Saturday, June 7, 2008

You cannot escape your perfection

In every moment you make a decision that is the best one you can come up with, given all of the information you have, all of your wisdom, all of your love and joy, and all of your pain. It may not work out the way you intended, or expected, or hoped for, and you may wish you had made a “better” decision, or you may think you “should” have made a different choice. When you do that, you diminish yourself for your decision. In looking back in time, you see yourself as less than perfect. And you may think “I could have made a better choice”. Leaving aside the question of “better” or worse choices, let us say what you meant was “I could have made a different choice that would have gotten me the result I wanted”. What I want to tell you is that you couldn’t have, or else you would have.
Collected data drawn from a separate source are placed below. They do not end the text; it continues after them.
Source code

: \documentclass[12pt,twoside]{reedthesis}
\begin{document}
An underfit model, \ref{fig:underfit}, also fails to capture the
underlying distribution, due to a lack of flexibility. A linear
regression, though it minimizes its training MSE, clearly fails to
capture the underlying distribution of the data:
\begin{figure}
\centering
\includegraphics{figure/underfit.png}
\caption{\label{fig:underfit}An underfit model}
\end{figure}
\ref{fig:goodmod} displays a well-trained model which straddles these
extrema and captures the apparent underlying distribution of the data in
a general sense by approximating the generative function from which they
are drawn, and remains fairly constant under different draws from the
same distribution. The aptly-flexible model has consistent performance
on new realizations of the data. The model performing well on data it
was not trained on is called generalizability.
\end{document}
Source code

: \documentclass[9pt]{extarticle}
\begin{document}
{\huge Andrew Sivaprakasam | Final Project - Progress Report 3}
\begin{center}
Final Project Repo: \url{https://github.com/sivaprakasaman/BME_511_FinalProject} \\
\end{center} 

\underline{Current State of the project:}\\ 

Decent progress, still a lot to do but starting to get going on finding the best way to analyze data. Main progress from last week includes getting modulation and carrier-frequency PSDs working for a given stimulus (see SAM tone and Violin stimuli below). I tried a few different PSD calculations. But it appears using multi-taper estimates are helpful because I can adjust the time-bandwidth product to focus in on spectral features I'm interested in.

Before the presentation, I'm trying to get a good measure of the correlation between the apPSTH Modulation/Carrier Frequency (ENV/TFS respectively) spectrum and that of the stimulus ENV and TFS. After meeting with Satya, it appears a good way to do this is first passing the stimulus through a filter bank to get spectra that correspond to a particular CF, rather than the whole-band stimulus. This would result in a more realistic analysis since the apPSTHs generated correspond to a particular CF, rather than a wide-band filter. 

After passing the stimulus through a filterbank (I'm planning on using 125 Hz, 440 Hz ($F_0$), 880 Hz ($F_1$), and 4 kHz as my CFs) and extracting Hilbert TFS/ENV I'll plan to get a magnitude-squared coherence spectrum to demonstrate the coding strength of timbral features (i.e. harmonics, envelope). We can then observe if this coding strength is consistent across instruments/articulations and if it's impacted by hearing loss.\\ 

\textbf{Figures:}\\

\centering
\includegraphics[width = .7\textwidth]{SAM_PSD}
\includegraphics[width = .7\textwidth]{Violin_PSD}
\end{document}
Yes, the possibility of other choices existed, and you were either unaware of them, or chose alternates. Yet in the moment of your making that choice, it seemed like a good idea. Even if you had uncertainty about the outcome, it was still your best shot: you evaluated the limited information in front of you, mixed in your fear, added a dash of your passion, and chose. You are a scale that weighs all that is in you and in front of you, and you cannot be other than you are in that moment. In that is your perfection, and the perfection of your decisions.

Many people reading this will protest, “But it was a terrible decision. People died.” It is essential to separate how you feel about yourself from the results of your actions. You are no more or less lovable when something doesn’t work out than at the moment you made the decision. Your actions may have dire consequences. You may need to be accountable for the results, meaning you take action to repair the damage. Yet you are no less perfect. You do not deserve to be punished. You still deserve to be loved just as much. And that starts with you not punishing yourself, and loving yourself. You can still hold yourself in love and take care of the mess you may have made. It is still possible to love someone and see them in their perfection while you demand they clean up the mess they may have made.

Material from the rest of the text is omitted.